• _MATERIAL SUPPLIED_
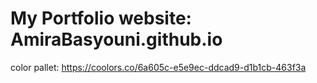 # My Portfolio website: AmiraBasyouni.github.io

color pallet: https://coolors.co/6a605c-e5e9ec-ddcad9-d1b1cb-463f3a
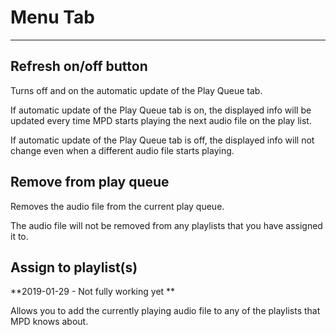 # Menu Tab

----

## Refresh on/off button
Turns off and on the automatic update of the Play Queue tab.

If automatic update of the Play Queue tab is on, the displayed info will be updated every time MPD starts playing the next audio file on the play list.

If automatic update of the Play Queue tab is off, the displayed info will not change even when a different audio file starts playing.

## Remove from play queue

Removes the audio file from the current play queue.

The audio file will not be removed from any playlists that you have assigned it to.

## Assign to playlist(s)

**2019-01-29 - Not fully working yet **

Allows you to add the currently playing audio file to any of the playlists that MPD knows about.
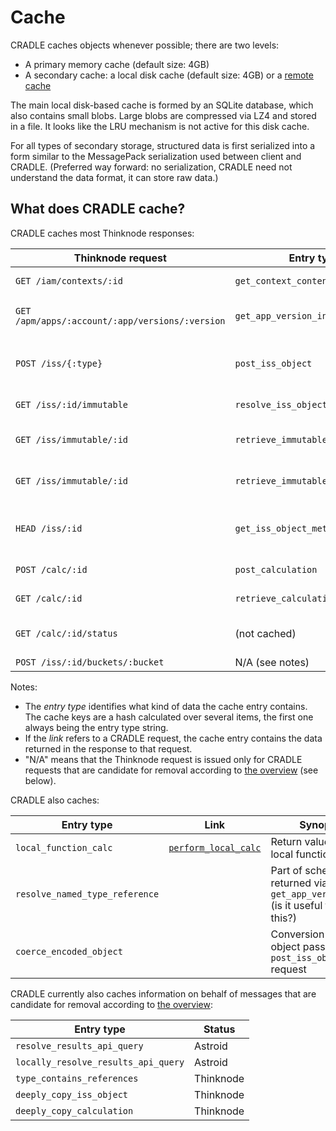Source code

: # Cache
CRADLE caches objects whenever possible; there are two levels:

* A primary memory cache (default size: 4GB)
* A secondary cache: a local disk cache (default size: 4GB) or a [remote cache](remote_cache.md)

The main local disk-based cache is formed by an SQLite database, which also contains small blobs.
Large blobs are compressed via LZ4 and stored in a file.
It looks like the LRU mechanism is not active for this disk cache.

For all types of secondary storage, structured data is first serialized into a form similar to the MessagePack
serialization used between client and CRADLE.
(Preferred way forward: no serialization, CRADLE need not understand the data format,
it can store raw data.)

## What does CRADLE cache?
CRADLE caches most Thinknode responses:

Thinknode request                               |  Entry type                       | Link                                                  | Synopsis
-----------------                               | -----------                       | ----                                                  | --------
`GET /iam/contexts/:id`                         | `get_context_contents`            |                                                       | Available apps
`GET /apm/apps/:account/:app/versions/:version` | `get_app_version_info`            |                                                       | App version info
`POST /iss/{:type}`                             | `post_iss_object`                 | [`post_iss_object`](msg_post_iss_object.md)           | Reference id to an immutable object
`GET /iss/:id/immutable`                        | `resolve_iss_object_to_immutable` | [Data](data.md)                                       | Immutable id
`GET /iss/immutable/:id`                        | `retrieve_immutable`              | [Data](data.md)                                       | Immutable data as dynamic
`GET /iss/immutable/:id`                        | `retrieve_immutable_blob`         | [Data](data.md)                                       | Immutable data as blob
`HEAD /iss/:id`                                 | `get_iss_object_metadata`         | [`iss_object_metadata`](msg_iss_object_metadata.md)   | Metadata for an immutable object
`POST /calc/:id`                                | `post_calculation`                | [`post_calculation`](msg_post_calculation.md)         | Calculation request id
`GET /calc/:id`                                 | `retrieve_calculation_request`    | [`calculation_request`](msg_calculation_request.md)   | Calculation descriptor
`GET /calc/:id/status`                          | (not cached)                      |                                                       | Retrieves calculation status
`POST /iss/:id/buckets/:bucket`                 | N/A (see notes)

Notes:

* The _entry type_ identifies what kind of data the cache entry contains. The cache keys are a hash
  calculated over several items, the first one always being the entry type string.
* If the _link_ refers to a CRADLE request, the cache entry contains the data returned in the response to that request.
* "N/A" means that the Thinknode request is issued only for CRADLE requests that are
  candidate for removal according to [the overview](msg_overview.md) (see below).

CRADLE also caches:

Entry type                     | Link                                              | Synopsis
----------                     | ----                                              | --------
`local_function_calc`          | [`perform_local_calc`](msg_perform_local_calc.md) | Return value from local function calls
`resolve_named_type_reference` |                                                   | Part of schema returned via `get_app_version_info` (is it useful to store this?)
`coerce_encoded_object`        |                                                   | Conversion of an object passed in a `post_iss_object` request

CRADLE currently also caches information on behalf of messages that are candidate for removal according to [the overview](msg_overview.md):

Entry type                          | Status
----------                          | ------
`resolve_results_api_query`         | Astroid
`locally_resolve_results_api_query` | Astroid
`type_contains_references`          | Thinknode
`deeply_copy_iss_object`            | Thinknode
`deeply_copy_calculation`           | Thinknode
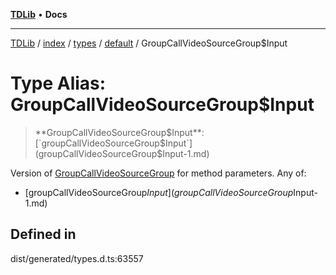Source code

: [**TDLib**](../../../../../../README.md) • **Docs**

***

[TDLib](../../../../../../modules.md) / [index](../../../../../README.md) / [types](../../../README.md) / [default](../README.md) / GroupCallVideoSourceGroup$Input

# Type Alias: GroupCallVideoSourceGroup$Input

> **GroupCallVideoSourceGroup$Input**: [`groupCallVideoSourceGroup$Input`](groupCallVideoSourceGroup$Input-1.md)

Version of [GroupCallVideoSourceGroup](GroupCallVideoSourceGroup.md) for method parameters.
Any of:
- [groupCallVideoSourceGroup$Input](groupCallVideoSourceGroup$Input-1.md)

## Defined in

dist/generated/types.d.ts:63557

• _TASK OBJECTIVE_
Copy, from the data above, every line where the word "disk" appears.

• _TASK RESULT_
* A secondary cache: a local disk cache (default size: 4GB) or a [remote cache](remote_cache.md)
The main local disk-based cache is formed by an SQLite database, which also contains small blobs.
It looks like the LRU mechanism is not active for this disk cache.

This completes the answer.